▶

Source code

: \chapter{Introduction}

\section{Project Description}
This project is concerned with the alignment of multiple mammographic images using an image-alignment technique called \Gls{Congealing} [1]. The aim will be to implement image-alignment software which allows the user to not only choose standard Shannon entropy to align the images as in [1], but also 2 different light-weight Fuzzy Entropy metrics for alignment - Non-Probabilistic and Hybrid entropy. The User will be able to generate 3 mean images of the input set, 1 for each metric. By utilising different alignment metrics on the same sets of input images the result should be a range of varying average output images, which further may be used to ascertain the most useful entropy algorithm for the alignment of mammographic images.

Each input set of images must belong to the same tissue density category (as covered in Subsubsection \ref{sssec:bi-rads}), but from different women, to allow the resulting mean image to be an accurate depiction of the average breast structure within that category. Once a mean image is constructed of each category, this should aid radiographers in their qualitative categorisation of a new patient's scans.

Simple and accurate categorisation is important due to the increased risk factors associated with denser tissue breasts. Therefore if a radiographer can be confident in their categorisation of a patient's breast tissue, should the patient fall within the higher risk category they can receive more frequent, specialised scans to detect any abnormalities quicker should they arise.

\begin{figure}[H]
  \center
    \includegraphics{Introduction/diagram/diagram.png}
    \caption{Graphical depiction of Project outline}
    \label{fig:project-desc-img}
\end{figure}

◀
▶

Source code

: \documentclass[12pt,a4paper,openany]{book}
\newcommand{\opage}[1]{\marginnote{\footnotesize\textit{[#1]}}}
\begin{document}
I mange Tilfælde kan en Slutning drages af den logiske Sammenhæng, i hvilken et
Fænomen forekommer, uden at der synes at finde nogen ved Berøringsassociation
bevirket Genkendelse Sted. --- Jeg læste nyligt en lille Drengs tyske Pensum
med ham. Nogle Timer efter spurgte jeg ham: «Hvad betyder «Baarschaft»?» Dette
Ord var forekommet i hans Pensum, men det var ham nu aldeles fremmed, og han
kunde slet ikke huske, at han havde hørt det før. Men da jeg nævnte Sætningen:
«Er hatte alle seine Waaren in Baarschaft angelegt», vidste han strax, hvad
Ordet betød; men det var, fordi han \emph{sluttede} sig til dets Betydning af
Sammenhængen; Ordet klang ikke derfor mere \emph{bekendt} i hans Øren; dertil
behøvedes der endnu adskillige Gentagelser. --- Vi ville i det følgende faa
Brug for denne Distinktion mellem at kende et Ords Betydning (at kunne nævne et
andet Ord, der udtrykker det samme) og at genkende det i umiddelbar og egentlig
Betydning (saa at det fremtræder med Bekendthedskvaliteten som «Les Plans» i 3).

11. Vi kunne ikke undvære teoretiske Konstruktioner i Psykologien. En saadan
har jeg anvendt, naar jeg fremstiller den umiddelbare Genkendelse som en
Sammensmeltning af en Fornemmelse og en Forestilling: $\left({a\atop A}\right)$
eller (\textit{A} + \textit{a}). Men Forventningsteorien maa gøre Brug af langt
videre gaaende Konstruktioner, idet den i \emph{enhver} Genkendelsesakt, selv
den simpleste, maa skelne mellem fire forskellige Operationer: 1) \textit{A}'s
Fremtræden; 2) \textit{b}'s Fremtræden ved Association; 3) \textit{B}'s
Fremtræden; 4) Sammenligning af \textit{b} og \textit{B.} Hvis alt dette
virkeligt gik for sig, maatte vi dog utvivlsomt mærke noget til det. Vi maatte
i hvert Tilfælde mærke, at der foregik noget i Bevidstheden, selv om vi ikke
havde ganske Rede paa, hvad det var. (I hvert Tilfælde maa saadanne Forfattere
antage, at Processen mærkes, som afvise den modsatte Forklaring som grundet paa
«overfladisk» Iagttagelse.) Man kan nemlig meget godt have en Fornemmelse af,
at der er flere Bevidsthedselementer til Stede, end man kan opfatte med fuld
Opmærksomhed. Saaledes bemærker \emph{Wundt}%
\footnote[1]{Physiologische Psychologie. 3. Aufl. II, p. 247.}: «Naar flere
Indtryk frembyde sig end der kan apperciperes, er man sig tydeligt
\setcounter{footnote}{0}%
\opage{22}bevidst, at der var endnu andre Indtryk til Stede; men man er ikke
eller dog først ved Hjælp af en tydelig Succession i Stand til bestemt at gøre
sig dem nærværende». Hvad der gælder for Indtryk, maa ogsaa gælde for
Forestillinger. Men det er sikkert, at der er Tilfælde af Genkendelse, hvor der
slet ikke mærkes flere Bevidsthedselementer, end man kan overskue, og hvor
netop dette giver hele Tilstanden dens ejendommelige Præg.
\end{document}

◀
▶

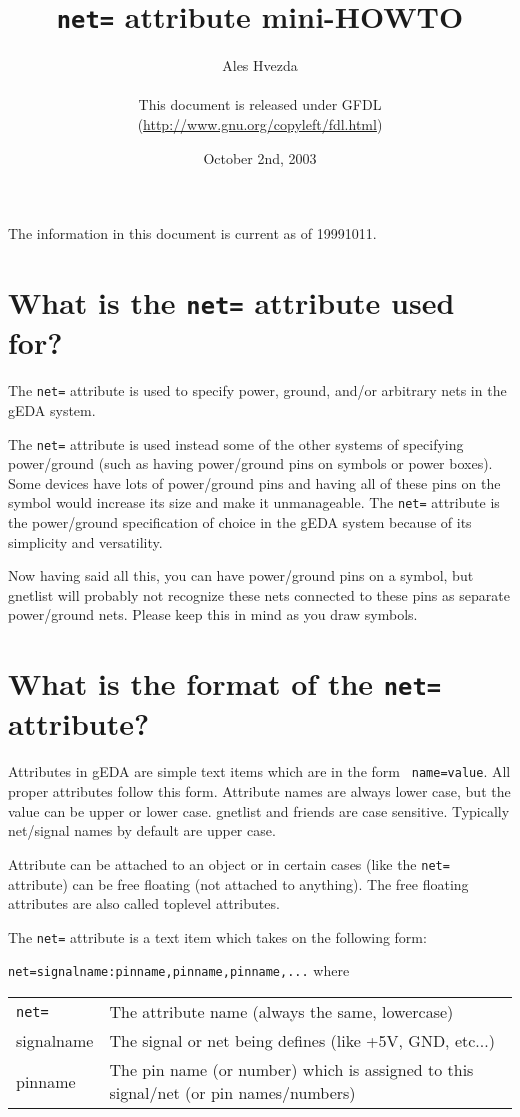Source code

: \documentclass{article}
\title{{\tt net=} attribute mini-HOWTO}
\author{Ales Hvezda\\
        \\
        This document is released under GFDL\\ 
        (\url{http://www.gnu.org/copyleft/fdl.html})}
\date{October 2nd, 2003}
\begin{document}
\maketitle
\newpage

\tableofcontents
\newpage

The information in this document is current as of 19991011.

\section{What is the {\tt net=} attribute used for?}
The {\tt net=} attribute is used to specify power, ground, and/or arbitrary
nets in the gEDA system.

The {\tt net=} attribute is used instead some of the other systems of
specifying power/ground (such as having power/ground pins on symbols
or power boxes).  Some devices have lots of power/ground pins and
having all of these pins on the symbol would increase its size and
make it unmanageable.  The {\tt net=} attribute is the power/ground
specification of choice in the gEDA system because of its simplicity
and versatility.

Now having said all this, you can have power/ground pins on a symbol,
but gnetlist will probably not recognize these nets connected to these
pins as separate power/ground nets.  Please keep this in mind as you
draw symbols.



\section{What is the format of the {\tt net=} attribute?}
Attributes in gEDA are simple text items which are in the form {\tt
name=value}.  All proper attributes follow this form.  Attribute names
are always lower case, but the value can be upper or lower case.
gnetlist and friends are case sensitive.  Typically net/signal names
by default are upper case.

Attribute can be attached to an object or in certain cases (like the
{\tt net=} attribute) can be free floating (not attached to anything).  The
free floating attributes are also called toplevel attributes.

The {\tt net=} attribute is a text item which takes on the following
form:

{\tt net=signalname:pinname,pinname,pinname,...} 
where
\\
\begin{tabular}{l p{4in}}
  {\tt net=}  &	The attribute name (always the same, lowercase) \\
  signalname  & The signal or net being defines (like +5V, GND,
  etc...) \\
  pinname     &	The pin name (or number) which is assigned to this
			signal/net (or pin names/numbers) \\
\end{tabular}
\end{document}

◀

Within the material above, the line with "Now having said" opens the range and the line with "attribute) can be" closes it; reproduce that range word for word.

* RESULT
Now having said all this, you can have power/ground pins on a symbol,
but gnetlist will probably not recognize these nets connected to these
pins as separate power/ground nets.  Please keep this in mind as you
draw symbols.



\section{What is the format of the {\tt net=} attribute?}
Attributes in gEDA are simple text items which are in the form {\tt
name=value}.  All proper attributes follow this form.  Attribute names
are always lower case, but the value can be upper or lower case.
gnetlist and friends are case sensitive.  Typically net/signal names
by default are upper case.

Attribute can be attached to an object or in certain cases (like the
{\tt net=} attribute) can be free floating (not attached to anything).  The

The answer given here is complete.